▸ To do: Please output the listing exactly as it stands, but omit any images.

== Provided records ==

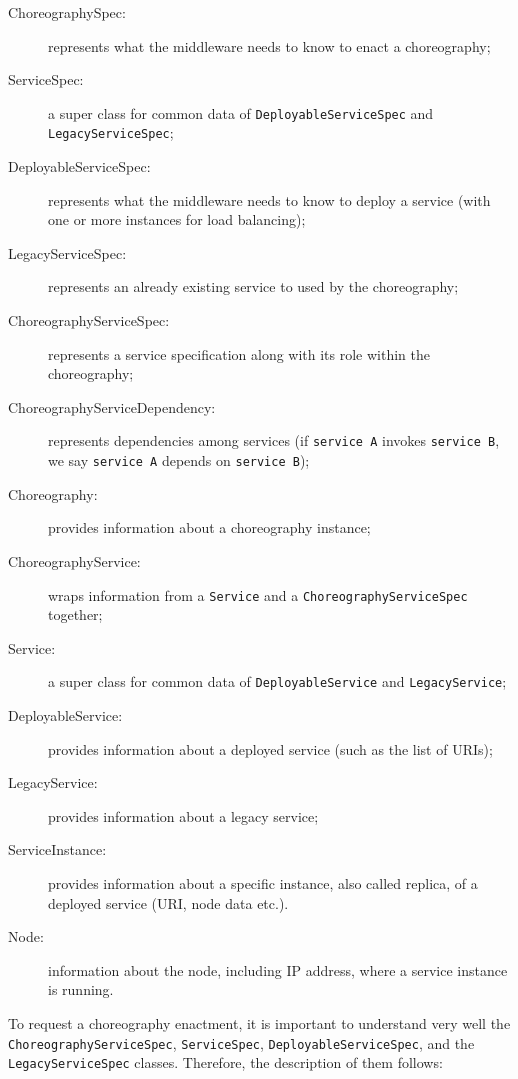 \documentclass[a4paper, 10pt]{article}
\begin{document}
\begin{description}
\item [ChoreographySpec:] represents what the middleware needs to know to enact a choreography;
\item [ServiceSpec:] a super class for common data of \verb!DeployableServiceSpec! and \verb!LegacyServiceSpec!;
\item [DeployableServiceSpec:] represents what the middleware needs to know to deploy a service (with one or more instances for load balancing); 
\item [LegacyServiceSpec:] represents an already existing service to used by the choreography;
\item [ChoreographyServiceSpec:] represents a service specification along with its role within the choreography;
\item [ChoreographyServiceDependency:] represents dependencies among services (if \verb!service A! invokes \verb!service B!, we say \verb!service A! depends on \verb!service B!);
\item [Choreography:] provides information about a choreography instance;
\item [ChoreographyService:] wraps information from a \verb!Service! and a \verb!ChoreographyServiceSpec! together;
\item [Service:] a super class for common data of \verb!DeployableService! and \verb!LegacyService!;
\item [DeployableService:] provides information about a deployed service (such as the list of URIs);
\item [LegacyService:] provides information about a legacy service;
\item [ServiceInstance:] provides information about a specific instance, also called replica, of a deployed service (URI, node data etc.). 
\item [Node:] information about the node, including IP address, where a service instance is running.
\end{description}

To request a choreography enactment, it is important to understand very well the \verb!ChoreographyServiceSpec!, \verb!ServiceSpec!, \verb!DeployableServiceSpec!, and the \verb!LegacyServiceSpec! classes. Therefore, the description of them follows:
\end{document}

===

▸ Exercise solution:
 \documentclass[a4paper, 10pt]{article}
\begin{document}
\begin{description}
\item [ChoreographySpec:] represents what the middleware needs to know to enact a choreography;
\item [ServiceSpec:] a super class for common data of \verb!DeployableServiceSpec! and \verb!LegacyServiceSpec!;
\item [DeployableServiceSpec:] represents what the middleware needs to know to deploy a service (with one or more instances for load balancing); 
\item [LegacyServiceSpec:] represents an already existing service to used by the choreography;
\item [ChoreographyServiceSpec:] represents a service specification along with its role within the choreography;
\item [ChoreographyServiceDependency:] represents dependencies among services (if \verb!service A! invokes \verb!service B!, we say \verb!service A! depends on \verb!service B!);
\item [Choreography:] provides information about a choreography instance;
\item [ChoreographyService:] wraps information from a \verb!Service! and a \verb!ChoreographyServiceSpec! together;
\item [Service:] a super class for common data of \verb!DeployableService! and \verb!LegacyService!;
\item [DeployableService:] provides information about a deployed service (such as the list of URIs);
\item [LegacyService:] provides information about a legacy service;
\item [ServiceInstance:] provides information about a specific instance, also called replica, of a deployed service (URI, node data etc.). 
\item [Node:] information about the node, including IP address, where a service instance is running.
\end{description}

To request a choreography enactment, it is important to understand very well the \verb!ChoreographyServiceSpec!, \verb!ServiceSpec!, \verb!DeployableServiceSpec!, and the \verb!LegacyServiceSpec! classes. Therefore, the description of them follows:
\end{document}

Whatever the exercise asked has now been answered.